Podobnie jest z Wlochami
"Przyjechalem z Wlochow/Wloszech" zamiast "przyjechalem z Wloch"
"Bylem we Wlochach" zamiast "Bylem we Wloszech" itd.
Rzadziej spotykane, ale sie zdarza

*kraje i miasta nie maja imion, maja nazwy ☺️


----------



## Panceltic

rotan said:


> *kraje i miasta nie maja imion, maja nazwy ☺️



Ahhh oczywiście  Dzięki


----------



## Ben Jamin

Henares said:


> Możliwe, że słyszałem ten błąd, ale nie zwróciłem na niego większej uwagi. Myślę, że błędy w odmianie tego słowa wynikają ze specyficznej formy tego słowa - „Niemcy” jak kraj to rodzaj nijaki liczby pojedynczej a „Niemcy” jako ludzie to rodzaj męskoosobowy liczby mnogiej. Ktoś po prostu nie wiedział jak poradzić sobie z odmianą rodzaju nijakiego zakończonego na „cy”. Nie wiem czy jest jakieś inne słowo tego typu


Niemcy to jest liczba mnoga. Wprawdzie kraj jest jeden, ale rzeczownik gramatycznie jest mnogi, tak jak i Węgry, Włochy, Stany Zjednoczone i Indie. Poza tym jest to rodzaj męski jak żeńcy, młodzieńcy, odmieńcy, powstańcy, itp.


----------



## Henares

Ben Jamin said:


> Niemcy to jest liczba mnoga. Wprawdzie kraj jest jeden, ale rzeczownik gramatycznie jest mnogi, tak jak i Węgry, Włochy, Stany Zjednoczone i Indie. Poza tym jest to rodzaj męski jak żeńcy, młodzieńcy, odmieńcy, powstańcy, itp.

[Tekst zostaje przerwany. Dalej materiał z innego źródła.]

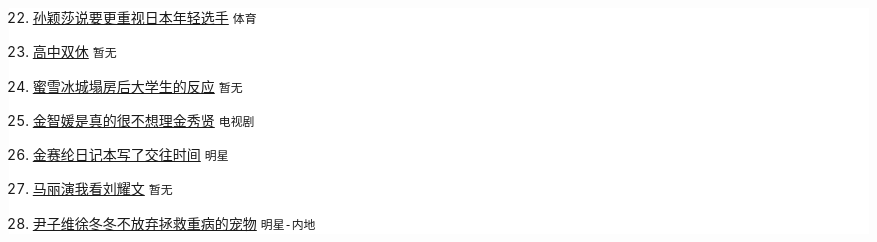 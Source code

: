 22. [孙颖莎说要更重视日本年轻选手](https://m.weibo.cn/search?containerid=100103type%3D1%26t%3D10%26q%3D%23%E5%AD%99%E9%A2%96%E8%8E%8E%E8%AF%B4%E8%A6%81%E6%9B%B4%E9%87%8D%E8%A7%86%E6%97%A5%E6%9C%AC%E5%B9%B4%E8%BD%BB%E9%80%89%E6%89%8B%23&stream_entry_id=31&isnewpage=1&extparam=seat%3D1%26flag%3D1%26filter_type%3Drealtimehot%26pos%3D20%26c_type%3D31%26band_rank%3D20%26cate%3D5001%26q%3D%2523%25E5%25AD%2599%25E9%25A2%2596%25E8%258E%258E%25E8%25AF%25B4%25E8%25A6%2581%25E6%259B%25B4%25E9%2587%258D%25E8%25A7%2586%25E6%2597%25A5%25E6%259C%25AC%25E5%25B9%25B4%25E8%25BD%25BB%25E9%2580%2589%25E6%2589%258B%2523%26realpos%3D20%26dgr%3D0%26stream_entry_id%3D31%26lcate%3D5001%26display_time%3D1742221148%26pre_seqid%3D17422211484610331465809) `体育` 

23. [高中双休](https://m.weibo.cn/search?containerid=100103type%3D1%26t%3D10%26q%3D%E9%AB%98%E4%B8%AD%E5%8F%8C%E4%BC%91&stream_entry_id=31&isnewpage=1&extparam=seat%3D1%26flag%3D2%26filter_type%3Drealtimehot%26pos%3D21%26c_type%3D31%26band_rank%3D21%26cate%3D5001%26q%3D%25E9%25AB%2598%25E4%25B8%25AD%25E5%258F%258C%25E4%25BC%2591%26realpos%3D21%26dgr%3D0%26stream_entry_id%3D31%26lcate%3D5001%26display_time%3D1742221148%26pre_seqid%3D17422211484610331465809) `暂无` 

24. [蜜雪冰城塌房后大学生的反应](https://m.weibo.cn/search?containerid=100103type%3D1%26t%3D10%26q%3D%E8%9C%9C%E9%9B%AA%E5%86%B0%E5%9F%8E%E5%A1%8C%E6%88%BF%E5%90%8E%E5%A4%A7%E5%AD%A6%E7%94%9F%E7%9A%84%E5%8F%8D%E5%BA%94&stream_entry_id=31&isnewpage=1&extparam=seat%3D1%26flag%3D0%26filter_type%3Drealtimehot%26pos%3D22%26c_type%3D31%26band_rank%3D22%26cate%3D5001%26q%3D%25E8%259C%259C%25E9%259B%25AA%25E5%2586%25B0%25E5%259F%258E%25E5%25A1%258C%25E6%2588%25BF%25E5%2590%258E%25E5%25A4%25A7%25E5%25AD%25A6%25E7%2594%259F%25E7%259A%2584%25E5%258F%258D%25E5%25BA%2594%26realpos%3D22%26dgr%3D0%26stream_entry_id%3D31%26lcate%3D5001%26display_time%3D1742221148%26pre_seqid%3D17422211484610331465809) `暂无` 

25. [金智媛是真的很不想理金秀贤](https://m.weibo.cn/search?containerid=100103type%3D1%26t%3D10%26q%3D%23%E9%87%91%E6%99%BA%E5%AA%9B%E6%98%AF%E7%9C%9F%E7%9A%84%E5%BE%88%E4%B8%8D%E6%83%B3%E7%90%86%E9%87%91%E7%A7%80%E8%B4%A4%23&stream_entry_id=31&isnewpage=1&extparam=seat%3D1%26flag%3D1%26filter_type%3Drealtimehot%26pos%3D23%26c_type%3D31%26band_rank%3D23%26cate%3D5001%26q%3D%2523%25E9%2587%2591%25E6%2599%25BA%25E5%25AA%259B%25E6%2598%25AF%25E7%259C%259F%25E7%259A%2584%25E5%25BE%2588%25E4%25B8%258D%25E6%2583%25B3%25E7%2590%2586%25E9%2587%2591%25E7%25A7%2580%25E8%25B4%25A4%2523%26realpos%3D23%26dgr%3D0%26stream_entry_id%3D31%26lcate%3D5001%26display_time%3D1742221148%26pre_seqid%3D17422211484610331465809) `电视剧` 

26. [金赛纶日记本写了交往时间](https://m.weibo.cn/search?containerid=100103type%3D1%26t%3D10%26q%3D%23%E9%87%91%E8%B5%9B%E7%BA%B6%E6%97%A5%E8%AE%B0%E6%9C%AC%E5%86%99%E4%BA%86%E4%BA%A4%E5%BE%80%E6%97%B6%E9%97%B4%23&stream_entry_id=31&isnewpage=1&extparam=seat%3D1%26flag%3D2%26filter_type%3Drealtimehot%26pos%3D24%26c_type%3D31%26band_rank%3D24%26cate%3D5001%26q%3D%2523%25E9%2587%2591%25E8%25B5%259B%25E7%25BA%25B6%25E6%2597%25A5%25E8%25AE%25B0%25E6%259C%25AC%25E5%2586%2599%25E4%25BA%2586%25E4%25BA%25A4%25E5%25BE%2580%25E6%2597%25B6%25E9%2597%25B4%2523%26realpos%3D24%26dgr%3D0%26stream_entry_id%3D31%26lcate%3D5001%26display_time%3D1742221148%26pre_seqid%3D17422211484610331465809) `明星` 

27. [马丽演我看刘耀文](https://m.weibo.cn/search?containerid=100103type%3D1%26t%3D10%26q%3D%E9%A9%AC%E4%B8%BD%E6%BC%94%E6%88%91%E7%9C%8B%E5%88%98%E8%80%80%E6%96%87&stream_entry_id=31&isnewpage=1&extparam=seat%3D1%26flag%3D1%26filter_type%3Drealtimehot%26pos%3D25%26c_type%3D31%26band_rank%3D25%26cate%3D5001%26q%3D%25E9%25A9%25AC%25E4%25B8%25BD%25E6%25BC%2594%25E6%2588%2591%25E7%259C%258B%25E5%2588%2598%25E8%2580%2580%25E6%2596%2587%26realpos%3D25%26dgr%3D0%26stream_entry_id%3D31%26lcate%3D5001%26display_time%3D1742221148%26pre_seqid%3D17422211484610331465809) `暂无` 

28. [尹子维徐冬冬不放弃拯救重病的宠物](https://m.weibo.cn/search?containerid=100103type%3D1%26t%3D10%26q%3D%E5%B0%B9%E5%AD%90%E7%BB%B4%E5%BE%90%E5%86%AC%E5%86%AC%E4%B8%8D%E6%94%BE%E5%BC%83%E6%8B%AF%E6%95%91%E9%87%8D%E7%97%85%E7%9A%84%E5%AE%A0%E7%89%A9&stream_entry_id=31&isnewpage=1&extparam=seat%3D1%26flag%3D1%26filter_type%3Drealtimehot%26pos%3D26%26c_type%3D31%26band_rank%3D26%26cate%3D5001%26q%3D%25E5%25B0%25B9%25E5%25AD%2590%25E7%25BB%25B4%25E5%25BE%2590%25E5%2586%25AC%25E5%2586%25AC%25E4%25B8%258D%25E6%2594%25BE%25E5%25BC%2583%25E6%258B%25AF%25E6%2595%2591%25E9%2587%258D%25E7%2597%2585%25E7%259A%2584%25E5%25AE%25A0%25E7%2589%25A9%26realpos%3D26%26dgr%3D0%26stream_entry_id%3D31%26lcate%3D5001%26display_time%3D1742221148%26pre_seqid%3D17422211484610331465809) `明星-内地`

Racja, że to liczba mnoga, ale rodzaj niemęskoosobowy - jeśli mówimy o kraju, a nie narodzie.


----------



## Ben Jamin

Henares said:


> Racja, że to liczba mnoga, ale rodzaj niemęskoosobowy - jeśli mówimy o kraju, a nie narodzie.

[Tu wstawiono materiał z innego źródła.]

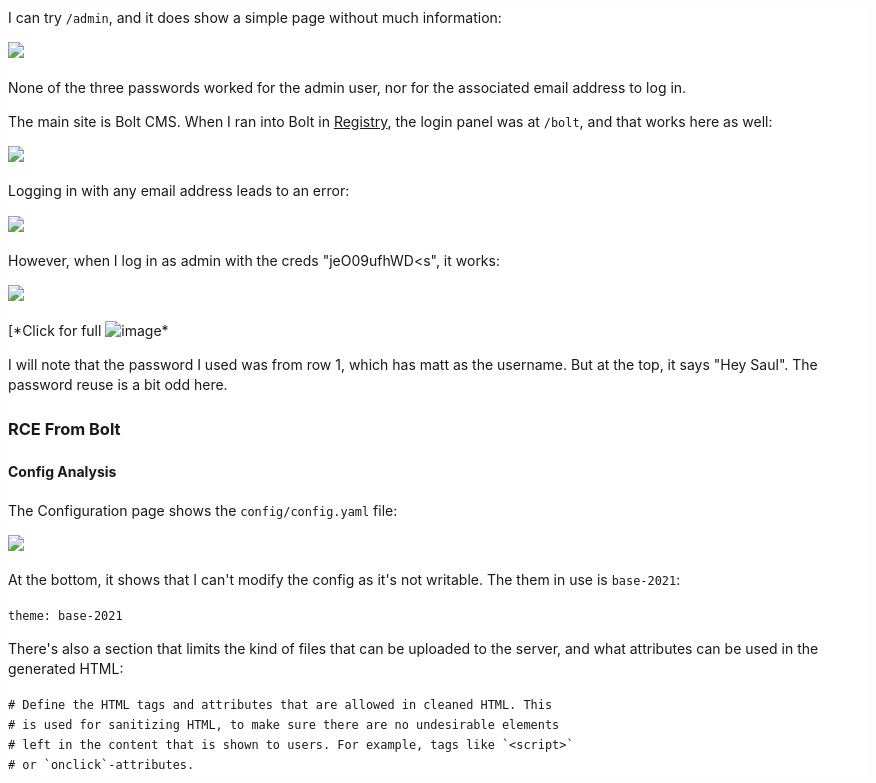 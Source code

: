 I can try `/admin`, and it does show a simple page without much
information:

![](/img/image-20220822164443604.png)

None of the three passwords worked for the admin user, nor for the
associated email address to log in.

The main site is Bolt CMS. When I ran into Bolt in
[Registry](/htb-registry.md#bolt), the login panel was at
`/bolt`, and that works here as well:

![](/img/image-20220822142800059.png)

Logging in with any email address leads to an error:

![](/img/image-20220822143142474.png)

However, when I log in as admin with the creds "jeO09ufhWD\<s", it
works:


[![](/img/image-20220822143418841.png)](/img/image-20220822143418841.png)


[*Click for full
![image*](/img/image-20220822143418841.png)



I will note that the password I used was from row 1, which has matt as
the username. But at the top, it says "Hey Saul". The password reuse is
a bit odd here.

### RCE From Bolt

#### Config Analysis

The Configuration page shows the `config/config.yaml` file:

![](/img/image-20220822143613639.png)

At the bottom, it shows that I can't modify the config as it's not
writable. The them in use is `base-2021`:



    theme: base-2021



There's also a section that limits the kind of files that can be
uploaded to the server, and what attributes can be used in the generated
HTML:



    # Define the HTML tags and attributes that are allowed in cleaned HTML. This
    # is used for sanitizing HTML, to make sure there are no undesirable elements
    # left in the content that is shown to users. For example, tags like `<script>`
    # or `onclick`-attributes.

Ale nie nijaki w każdym razie. A rodzaj niemęskoosobowy to podrodzaj męskiego. Poza tym rzeczownik ten zachował archaiczną końcówkę miejscownika "-ech".


----------



## Henares

Ben Jamin said:


> Ale nie nijaki w każdym razie. A rodzaj niemęskoosobowy to podrodzaj męskiego. Poza tym rzeczownik ten zachował archaiczną końcówkę miejscownika "-ech".

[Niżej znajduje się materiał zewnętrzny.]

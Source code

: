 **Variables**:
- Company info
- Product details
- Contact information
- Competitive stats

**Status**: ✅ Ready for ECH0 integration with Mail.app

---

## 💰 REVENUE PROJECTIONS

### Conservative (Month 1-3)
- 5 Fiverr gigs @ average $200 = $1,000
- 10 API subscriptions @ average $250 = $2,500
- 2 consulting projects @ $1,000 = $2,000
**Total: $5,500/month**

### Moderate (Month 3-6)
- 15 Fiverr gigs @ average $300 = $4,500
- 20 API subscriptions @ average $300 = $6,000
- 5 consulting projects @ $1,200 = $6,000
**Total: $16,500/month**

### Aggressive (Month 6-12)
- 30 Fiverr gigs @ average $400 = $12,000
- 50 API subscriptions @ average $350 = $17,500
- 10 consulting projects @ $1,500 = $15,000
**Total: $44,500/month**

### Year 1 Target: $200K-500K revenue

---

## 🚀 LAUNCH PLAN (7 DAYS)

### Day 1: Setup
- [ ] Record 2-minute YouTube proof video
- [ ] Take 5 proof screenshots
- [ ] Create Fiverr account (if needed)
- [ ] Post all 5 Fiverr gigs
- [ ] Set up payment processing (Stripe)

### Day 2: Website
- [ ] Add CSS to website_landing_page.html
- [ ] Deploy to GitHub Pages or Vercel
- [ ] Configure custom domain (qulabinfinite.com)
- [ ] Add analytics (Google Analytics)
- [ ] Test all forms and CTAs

Przyznaję rację, że pomyliłem się stwierdzając, że to liczba pojedyncza, wiec nie może to być siłą rzeczy rodzaj nijaki, który jest przynależny liczbie pojedynczej. Natomiast liczba mnoga posiada rodzaj męskoosobowy i niemęskoosobowy.  Niemcy jako kraj to rodzaj niemęskoosobowy, który nie jest podrodzajem męskiego.
Edit: „te Niemcy” tak jak „te dziewczyny”, „te dzieci”


----------



## Ben Jamin

Henares said:


> Przyznaję rację, że pomyliłem się stwierdzając, że to liczba pojedyncza, wiec nie może to być siłą rzeczy rodzaj nijaki, który jest przynależny liczbie pojedynczej. Natomiast liczba mnoga posiada rodzaj męskoosobowy i niemęskoosobowy.  Niemcy jako kraj to rodzaj niemęskoosobowy, który nie jest podrodzajem męskiego.
> Edit: „te Niemcy” tak jak „te dziewczyny”, „te dzieci”


Niestety, nie jest to poprawne. Rzeczowniki rodzaju męskiego  podgrupy nieosobowej mają często końcówkę -y w mianowniku liczby mnogiej. Te dziewczyny to rodzaj żeński, a te dzieci to rodzaj nijaki.
Poza tym co oznacza, że "rodzaj nijaki jest przynależny liczbie pojedyńczej"?


----------